Collected data:
################

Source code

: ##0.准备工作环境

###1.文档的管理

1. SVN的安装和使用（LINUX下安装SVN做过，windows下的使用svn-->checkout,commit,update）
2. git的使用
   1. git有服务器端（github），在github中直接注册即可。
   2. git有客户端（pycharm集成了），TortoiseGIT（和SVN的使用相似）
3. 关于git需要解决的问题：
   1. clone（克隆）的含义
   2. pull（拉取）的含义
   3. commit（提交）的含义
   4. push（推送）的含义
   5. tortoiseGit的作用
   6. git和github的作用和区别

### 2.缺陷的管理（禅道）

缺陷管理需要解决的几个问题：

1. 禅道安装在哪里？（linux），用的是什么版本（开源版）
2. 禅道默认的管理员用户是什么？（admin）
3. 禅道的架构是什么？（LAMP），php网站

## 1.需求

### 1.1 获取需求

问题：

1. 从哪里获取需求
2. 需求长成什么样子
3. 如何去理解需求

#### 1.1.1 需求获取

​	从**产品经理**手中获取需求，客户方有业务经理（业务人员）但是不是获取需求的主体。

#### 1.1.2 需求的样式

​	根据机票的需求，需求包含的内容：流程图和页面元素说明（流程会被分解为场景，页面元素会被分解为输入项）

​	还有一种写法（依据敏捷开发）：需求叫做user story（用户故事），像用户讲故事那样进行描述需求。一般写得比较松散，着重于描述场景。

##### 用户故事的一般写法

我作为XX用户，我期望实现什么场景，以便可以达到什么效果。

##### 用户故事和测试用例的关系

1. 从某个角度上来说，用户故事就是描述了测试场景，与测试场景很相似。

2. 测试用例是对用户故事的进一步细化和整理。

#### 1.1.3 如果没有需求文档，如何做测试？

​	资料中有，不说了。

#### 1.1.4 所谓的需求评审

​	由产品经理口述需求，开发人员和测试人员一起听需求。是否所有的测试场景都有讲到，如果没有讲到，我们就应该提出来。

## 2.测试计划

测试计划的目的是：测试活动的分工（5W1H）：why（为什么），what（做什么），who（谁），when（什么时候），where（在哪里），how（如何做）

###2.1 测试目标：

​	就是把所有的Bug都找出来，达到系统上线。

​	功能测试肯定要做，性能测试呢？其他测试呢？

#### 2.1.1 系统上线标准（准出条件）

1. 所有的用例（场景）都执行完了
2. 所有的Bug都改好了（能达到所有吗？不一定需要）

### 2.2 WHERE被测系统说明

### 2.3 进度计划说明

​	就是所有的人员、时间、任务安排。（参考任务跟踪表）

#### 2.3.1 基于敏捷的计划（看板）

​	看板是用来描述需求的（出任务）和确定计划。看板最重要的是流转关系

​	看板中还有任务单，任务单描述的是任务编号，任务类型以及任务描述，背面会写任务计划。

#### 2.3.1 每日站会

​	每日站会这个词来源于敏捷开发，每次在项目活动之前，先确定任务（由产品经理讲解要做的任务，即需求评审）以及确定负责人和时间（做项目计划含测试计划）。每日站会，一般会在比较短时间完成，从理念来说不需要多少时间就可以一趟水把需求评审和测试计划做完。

################

* **TASK PROMPT**: Including any blank lines, repeat the data exactly.

* **TASK RESULT**:
Source code

: ##0.准备工作环境

###1.文档的管理

1. SVN的安装和使用（LINUX下安装SVN做过，windows下的使用svn-->checkout,commit,update）
2. git的使用
   1. git有服务器端（github），在github中直接注册即可。
   2. git有客户端（pycharm集成了），TortoiseGIT（和SVN的使用相似）
3. 关于git需要解决的问题：
   1. clone（克隆）的含义
   2. pull（拉取）的含义
   3. commit（提交）的含义
   4. push（推送）的含义
   5. tortoiseGit的作用
   6. git和github的作用和区别

### 2.缺陷的管理（禅道）

缺陷管理需要解决的几个问题：

1. 禅道安装在哪里？（linux），用的是什么版本（开源版）
2. 禅道默认的管理员用户是什么？（admin）
3. 禅道的架构是什么？（LAMP），php网站

## 1.需求

### 1.1 获取需求

问题：

1. 从哪里获取需求
2. 需求长成什么样子
3. 如何去理解需求

#### 1.1.1 需求获取

​	从**产品经理**手中获取需求，客户方有业务经理（业务人员）但是不是获取需求的主体。

#### 1.1.2 需求的样式

​	根据机票的需求，需求包含的内容：流程图和页面元素说明（流程会被分解为场景，页面元素会被分解为输入项）

​	还有一种写法（依据敏捷开发）：需求叫做user story（用户故事），像用户讲故事那样进行描述需求。一般写得比较松散，着重于描述场景。

##### 用户故事的一般写法

我作为XX用户，我期望实现什么场景，以便可以达到什么效果。

##### 用户故事和测试用例的关系

1. 从某个角度上来说，用户故事就是描述了测试场景，与测试场景很相似。

2. 测试用例是对用户故事的进一步细化和整理。

#### 1.1.3 如果没有需求文档，如何做测试？

​	资料中有，不说了。

#### 1.1.4 所谓的需求评审

​	由产品经理口述需求，开发人员和测试人员一起听需求。是否所有的测试场景都有讲到，如果没有讲到，我们就应该提出来。

## 2.测试计划

测试计划的目的是：测试活动的分工（5W1H）：why（为什么），what（做什么），who（谁），when（什么时候），where（在哪里），how（如何做）

###2.1 测试目标：

​	就是把所有的Bug都找出来，达到系统上线。

​	功能测试肯定要做，性能测试呢？其他测试呢？

#### 2.1.1 系统上线标准（准出条件）

1. 所有的用例（场景）都执行完了
2. 所有的Bug都改好了（能达到所有吗？不一定需要）

### 2.2 WHERE被测系统说明

### 2.3 进度计划说明

​	就是所有的人员、时间、任务安排。（参考任务跟踪表）

#### 2.3.1 基于敏捷的计划（看板）

​	看板是用来描述需求的（出任务）和确定计划。看板最重要的是流转关系

​	看板中还有任务单，任务单描述的是任务编号，任务类型以及任务描述，背面会写任务计划。

#### 2.3.1 每日站会

​	每日站会这个词来源于敏捷开发，每次在项目活动之前，先确定任务（由产品经理讲解要做的任务，即需求评审）以及确定负责人和时间（做项目计划含测试计划）。每日站会，一般会在比较短时间完成，从理念来说不需要多少时间就可以一趟水把需求评审和测试计划做完。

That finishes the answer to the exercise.